### What this task involves
Filter the data for lines with the word "scripts" and copy those lines.

BEGIN Given records

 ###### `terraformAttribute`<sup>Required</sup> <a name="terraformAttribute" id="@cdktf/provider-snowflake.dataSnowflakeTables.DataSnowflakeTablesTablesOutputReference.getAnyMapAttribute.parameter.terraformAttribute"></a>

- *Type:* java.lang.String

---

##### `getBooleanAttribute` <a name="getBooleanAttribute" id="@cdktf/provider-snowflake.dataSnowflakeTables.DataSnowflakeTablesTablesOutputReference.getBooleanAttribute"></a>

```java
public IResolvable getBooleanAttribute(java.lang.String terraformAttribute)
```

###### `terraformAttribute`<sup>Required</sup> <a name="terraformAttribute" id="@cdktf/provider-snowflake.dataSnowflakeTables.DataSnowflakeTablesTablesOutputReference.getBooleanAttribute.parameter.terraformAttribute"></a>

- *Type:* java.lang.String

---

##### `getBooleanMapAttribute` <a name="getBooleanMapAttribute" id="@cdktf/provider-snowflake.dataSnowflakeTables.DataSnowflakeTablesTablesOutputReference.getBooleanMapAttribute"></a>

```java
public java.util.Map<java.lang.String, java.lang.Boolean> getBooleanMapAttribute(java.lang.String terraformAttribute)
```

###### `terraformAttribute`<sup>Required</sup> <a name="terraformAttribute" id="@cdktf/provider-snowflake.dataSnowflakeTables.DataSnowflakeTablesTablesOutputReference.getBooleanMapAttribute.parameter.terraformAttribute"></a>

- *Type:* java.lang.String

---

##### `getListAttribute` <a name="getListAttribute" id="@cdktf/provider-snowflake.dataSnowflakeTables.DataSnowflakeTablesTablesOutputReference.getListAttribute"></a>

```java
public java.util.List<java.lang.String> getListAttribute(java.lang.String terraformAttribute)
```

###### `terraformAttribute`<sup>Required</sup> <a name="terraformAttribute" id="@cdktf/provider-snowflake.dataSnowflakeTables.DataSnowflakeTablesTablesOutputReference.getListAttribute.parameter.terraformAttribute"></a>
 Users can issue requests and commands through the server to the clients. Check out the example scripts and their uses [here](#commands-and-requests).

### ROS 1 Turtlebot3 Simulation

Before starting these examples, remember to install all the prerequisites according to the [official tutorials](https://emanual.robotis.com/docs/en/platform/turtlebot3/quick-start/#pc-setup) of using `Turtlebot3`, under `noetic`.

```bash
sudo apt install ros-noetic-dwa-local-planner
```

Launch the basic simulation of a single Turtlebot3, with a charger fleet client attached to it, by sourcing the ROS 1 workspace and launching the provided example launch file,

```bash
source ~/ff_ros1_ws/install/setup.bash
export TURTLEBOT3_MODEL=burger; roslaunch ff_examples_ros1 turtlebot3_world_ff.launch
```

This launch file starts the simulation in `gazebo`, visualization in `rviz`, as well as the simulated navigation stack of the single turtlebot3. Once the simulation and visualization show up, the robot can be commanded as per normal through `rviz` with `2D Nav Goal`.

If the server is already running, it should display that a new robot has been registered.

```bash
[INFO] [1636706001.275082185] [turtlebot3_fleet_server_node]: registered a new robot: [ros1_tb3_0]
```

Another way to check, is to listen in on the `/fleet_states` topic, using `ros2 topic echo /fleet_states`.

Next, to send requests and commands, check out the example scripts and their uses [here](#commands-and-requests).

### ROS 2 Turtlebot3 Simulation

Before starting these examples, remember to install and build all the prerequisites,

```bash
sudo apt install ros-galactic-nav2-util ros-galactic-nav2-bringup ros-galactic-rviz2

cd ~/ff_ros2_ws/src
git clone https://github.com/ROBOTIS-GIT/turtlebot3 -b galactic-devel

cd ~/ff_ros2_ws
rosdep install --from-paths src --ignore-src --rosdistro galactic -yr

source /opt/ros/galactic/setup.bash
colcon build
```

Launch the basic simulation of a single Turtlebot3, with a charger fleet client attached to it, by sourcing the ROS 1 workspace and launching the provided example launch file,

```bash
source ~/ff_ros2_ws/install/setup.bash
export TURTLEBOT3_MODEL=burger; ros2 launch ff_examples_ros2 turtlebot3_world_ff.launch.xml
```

END Given records

### Result of the exercise
 Users can issue requests and commands through the server to the clients. Check out the example scripts and their uses [here](#commands-and-requests).
Next, to send requests and commands, check out the example scripts and their uses [here](#commands-and-requests).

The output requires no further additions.